_TASK BRIEF_
Isolate every line in the data with the string "orqali" and copy it.

_RECORDS_

BEGIN

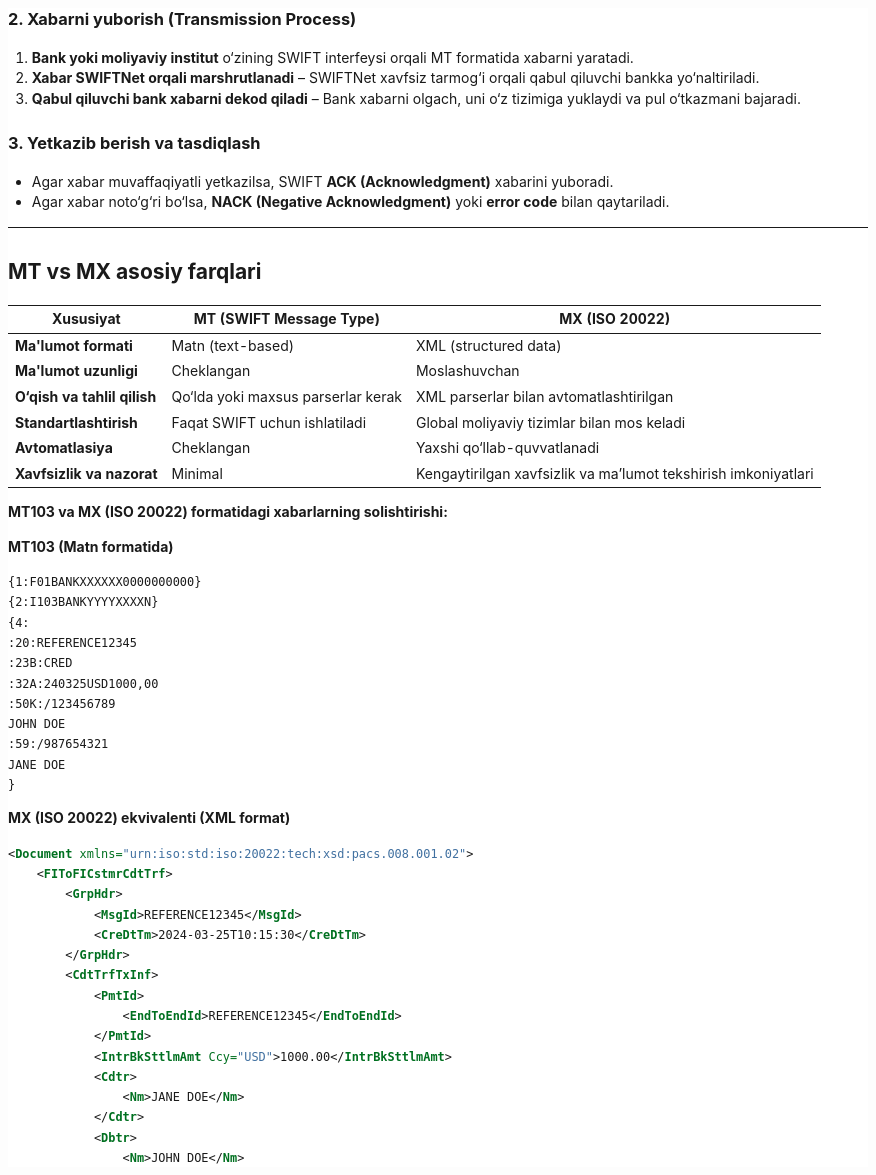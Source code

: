 ### **2. Xabarni yuborish (Transmission Process)**
1. **Bank yoki moliyaviy institut** o‘zining SWIFT interfeysi orqali MT formatida xabarni yaratadi.
2. **Xabar SWIFTNet orqali marshrutlanadi** – SWIFTNet xavfsiz tarmog‘i orqali qabul qiluvchi bankka yo‘naltiriladi.
3. **Qabul qiluvchi bank xabarni dekod qiladi** – Bank xabarni olgach, uni o‘z tizimiga yuklaydi va pul o‘tkazmani bajaradi.

### **3. Yetkazib berish va tasdiqlash**
- Agar xabar muvaffaqiyatli yetkazilsa, SWIFT **ACK (Acknowledgment)** xabarini yuboradi.
- Agar xabar noto‘g‘ri bo‘lsa, **NACK (Negative Acknowledgment)** yoki **error code** bilan qaytariladi.

---

## MT vs MX asosiy farqlari

| **Xususiyat**  | **MT (SWIFT Message Type)** | **MX (ISO 20022)** |
|---------------|---------------------------|--------------------|
| **Ma'lumot formati** | Matn (text-based) | XML (structured data) |
| **Ma'lumot uzunligi** | Cheklangan | Moslashuvchan |
| **O‘qish va tahlil qilish** | Qo‘lda yoki maxsus parserlar kerak | XML parserlar bilan avtomatlashtirilgan |
| **Standartlashtirish** | Faqat SWIFT uchun ishlatiladi | Global moliyaviy tizimlar bilan mos keladi |
| **Avtomatlasiya** | Cheklangan | Yaxshi qo‘llab-quvvatlanadi |
| **Xavfsizlik va nazorat** | Minimal | Kengaytirilgan xavfsizlik va ma’lumot tekshirish imkoniyatlari |

**MT103 va MX (ISO 20022) formatidagi xabarlarning solishtirishi:**

**MT103 (Matn formatida)**
```plaintext
{1:F01BANKXXXXXX0000000000}
{2:I103BANKYYYYXXXXN}
{4:
:20:REFERENCE12345
:23B:CRED
:32A:240325USD1000,00
:50K:/123456789
JOHN DOE
:59:/987654321
JANE DOE
}
```

**MX (ISO 20022) ekvivalenti (XML format)**
```xml
<Document xmlns="urn:iso:std:iso:20022:tech:xsd:pacs.008.001.02">
    <FIToFICstmrCdtTrf>
        <GrpHdr>
            <MsgId>REFERENCE12345</MsgId>
            <CreDtTm>2024-03-25T10:15:30</CreDtTm>
        </GrpHdr>
        <CdtTrfTxInf>
            <PmtId>
                <EndToEndId>REFERENCE12345</EndToEndId>
            </PmtId>
            <IntrBkSttlmAmt Ccy="USD">1000.00</IntrBkSttlmAmt>
            <Cdtr>
                <Nm>JANE DOE</Nm>
            </Cdtr>
            <Dbtr>
                <Nm>JOHN DOE</Nm>
```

END

_WRITTEN REPLY_
1. **Bank yoki moliyaviy institut** o‘zining SWIFT interfeysi orqali MT formatida xabarni yaratadi.
2. **Xabar SWIFTNet orqali marshrutlanadi** – SWIFTNet xavfsiz tarmog‘i orqali qabul qiluvchi bankka yo‘naltiriladi.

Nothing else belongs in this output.